Ex-Intendant der Bad Hersfelder Festspiele

Ermittlungen: Dieter Wedel zeigt seine Ex-Geliebte wegen versuchter Erpressung an

Gemeinsamer Auftritt auf dem Deutschen Opernball in der Alten Oper in Frankfurt 2006: Dominique Voland mit Regisseur Dieter Wedel. Das Motto des Abends lautete „Let’s enjoy“ (übersetzt: Lasst uns Freude haben). Foto: Uwe Zucchi/dpa

Wegen des Verdachts der versuchten Erpressung wird gegen die ehemalige Lebensgefährtin des früheren Intendanten der Bad Hersfelder Festspiele Dieter Wedel ermittelt.

Berlin/Bad Hersfeld. Dieter Wedel liebte große Spektakel – inszeniert vor der Kamera, aber auch abseits auf den Roten Teppichen der Republik.

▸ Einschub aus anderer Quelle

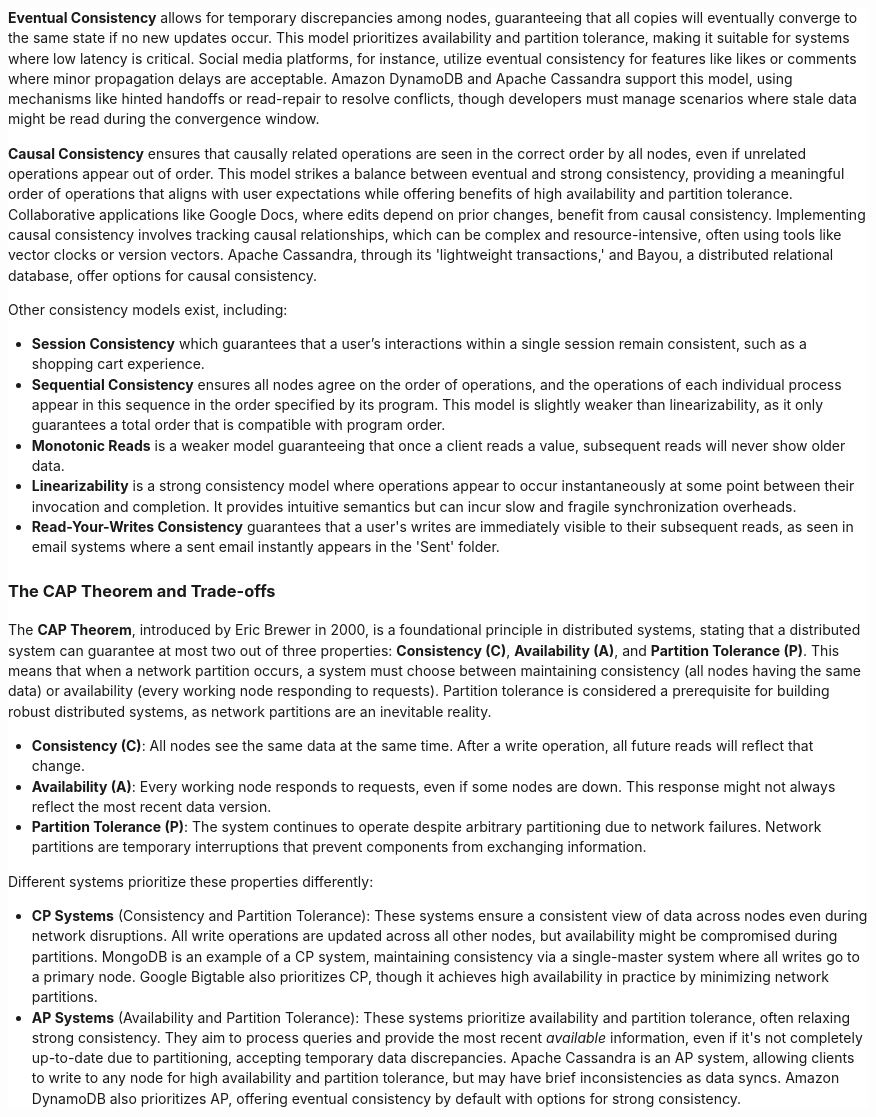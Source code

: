 **Eventual Consistency** allows for temporary discrepancies among nodes, guaranteeing that all copies will eventually converge to the same state if no new updates occur. This model prioritizes availability and partition tolerance, making it suitable for systems where low latency is critical. Social media platforms, for instance, utilize eventual consistency for features like likes or comments where minor propagation delays are acceptable. Amazon DynamoDB and Apache Cassandra support this model, using mechanisms like hinted handoffs or read-repair to resolve conflicts, though developers must manage scenarios where stale data might be read during the convergence window.

**Causal Consistency** ensures that causally related operations are seen in the correct order by all nodes, even if unrelated operations appear out of order. This model strikes a balance between eventual and strong consistency, providing a meaningful order of operations that aligns with user expectations while offering benefits of high availability and partition tolerance. Collaborative applications like Google Docs, where edits depend on prior changes, benefit from causal consistency. Implementing causal consistency involves tracking causal relationships, which can be complex and resource-intensive, often using tools like vector clocks or version vectors. Apache Cassandra, through its 'lightweight transactions,' and Bayou, a distributed relational database, offer options for causal consistency.

Other consistency models exist, including:
*   **Session Consistency** which guarantees that a user’s interactions within a single session remain consistent, such as a shopping cart experience.
*   **Sequential Consistency** ensures all nodes agree on the order of operations, and the operations of each individual process appear in this sequence in the order specified by its program. This model is slightly weaker than linearizability, as it only guarantees a total order that is compatible with program order.
*   **Monotonic Reads** is a weaker model guaranteeing that once a client reads a value, subsequent reads will never show older data.
*   **Linearizability** is a strong consistency model where operations appear to occur instantaneously at some point between their invocation and completion. It provides intuitive semantics but can incur slow and fragile synchronization overheads.
*   **Read-Your-Writes Consistency** guarantees that a user's writes are immediately visible to their subsequent reads, as seen in email systems where a sent email instantly appears in the 'Sent' folder.

### The CAP Theorem and Trade-offs

The **CAP Theorem**, introduced by Eric Brewer in 2000, is a foundational principle in distributed systems, stating that a distributed system can guarantee at most two out of three properties: **Consistency (C)**, **Availability (A)**, and **Partition Tolerance (P)**. This means that when a network partition occurs, a system must choose between maintaining consistency (all nodes having the same data) or availability (every working node responding to requests). Partition tolerance is considered a prerequisite for building robust distributed systems, as network partitions are an inevitable reality.

*   **Consistency (C)**: All nodes see the same data at the same time. After a write operation, all future reads will reflect that change.
*   **Availability (A)**: Every working node responds to requests, even if some nodes are down. This response might not always reflect the most recent data version.
*   **Partition Tolerance (P)**: The system continues to operate despite arbitrary partitioning due to network failures. Network partitions are temporary interruptions that prevent components from exchanging information.

Different systems prioritize these properties differently:
*   **CP Systems** (Consistency and Partition Tolerance): These systems ensure a consistent view of data across nodes even during network disruptions. All write operations are updated across all other nodes, but availability might be compromised during partitions. MongoDB is an example of a CP system, maintaining consistency via a single-master system where all writes go to a primary node. Google Bigtable also prioritizes CP, though it achieves high availability in practice by minimizing network partitions.
*   **AP Systems** (Availability and Partition Tolerance): These systems prioritize availability and partition tolerance, often relaxing strong consistency. They aim to process queries and provide the most recent *available* information, even if it's not completely up-to-date due to partitioning, accepting temporary data discrepancies. Apache Cassandra is an AP system, allowing clients to write to any node for high availability and partition tolerance, but may have brief inconsistencies as data syncs. Amazon DynamoDB also prioritizes AP, offering eventual consistency by default with options for strong consistency.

Gerne zeigte er sich mit Langzeitfreundin Uschi Wolters oder mit seiner Ex-Geliebten Dominique Voland. Seine mehrere Jahre andauernde Doppelbeziehung setzte er selbst gekonnt in Szene. So wie seine großen Fernsehgeschichten, die er meist über mehrere Episoden erzählte.

Nun gibt es eine neue Episode. Aber nicht von einer neuen Serie, sondern im Zusammenhang mit den von Schauspielerinnen erhobenen Missbrauchsvorwürfen gegen den einstigen Starregisseur. Dieter Wedel hat Anzeige gegen seine Ex-Freundin Dominique Voland erstattet. Das bestätigte am Freitag die Berliner Staatsanwaltschaft auf Nachfrage unserer Zeitung. Sie hat Ermittlungen aufgenommen. Der 40-Jährigen wird versuchte Erpressung vorgeworfen.

Hinkel bestätigt Telefonat

Nach einem Bericht der Bild-Zeitung soll Voland per Telefon Wedel am 20. Januar darüber informiert haben, dass mehrere Zeitungen sie um eine Stellungnahme zu den Missbrauchsvorwürfen gebeten hätten. Man habe ihr sogar Geld geboten. Laut Bild-Zeitung hätte sie ihm angeboten zu schweigen, wenn er 150.000 Euro zahle. Wedel, der gerade am Frühstückstisch mit seiner Lebensgefährtin Uschi Wolters und seinem damaligen Stellvertreter bei den Bad Hersfelder Festspielen Joern Hinkel gesessen haben soll, lehnte ab. Das weitere Gespräch mit Voland habe dann Hinkel geführt, in dessen Verlauf die Ex-Freundin sogar 300 000 Euro von Wedel gefordert habe. Auf Nachfrage bestätigt die Pressestelle der Festspiele im Namen des derzeitigen Intendanten Joern Hinkel das Gespräch und den von Bild skizzierten Verlauf.

19 Tage nach dem mutmaßlichen Telefonat äußerte sich Dominique Voland in der Zeitschrift Gala. Darin erklärt sie: „Ich glaube diesen Frauen. Auch ich hatte in der Beziehung zu ihm viele leidvolle Erfahrungen ertragen müssen.“ Des Weiteren bezeichnet sie ihren Ex-Geliebten als „Choleriker“ und „Narzissten.“

Nach der Veröffentlichung des Artikels erstattete Dieter Wedel bei der Berliner Staatsanwaltschaft Anzeige gegen Voland. Zum einen wegen versuchter Erpressung, die der Pressegeschichte vorausgegangen sein soll. Die Ermittlungen diesbezüglich laufen in Berlin. Darüber hinaus verklagte Wedel seine Ex-Freundin wegen der Äußerungen in der Gala wegen übler Nachrede und Verleumdung. Mit dem Aspekt beschäftigte sich die Hamburger Staatsanwaltschaft „Die Ermittlungen diesbezüglich sind eingestellt, da kein Straftatbestand vorlag“, erklärte am Freitag Oberstaatsanwalt Carsten Rinio auf Nachfrage unserer Zeitung.

Neben der Berliner Staatsanwaltschaft ermitteln somit nur noch die Münchener Kollegen wegen einer möglicherweise nicht verjährten Sexualstraftat Wedels.

Dieter Wedel selbst wollte sich am Freitag nicht äußern, wie sein Anwalt unserer Zeitung mitteilte.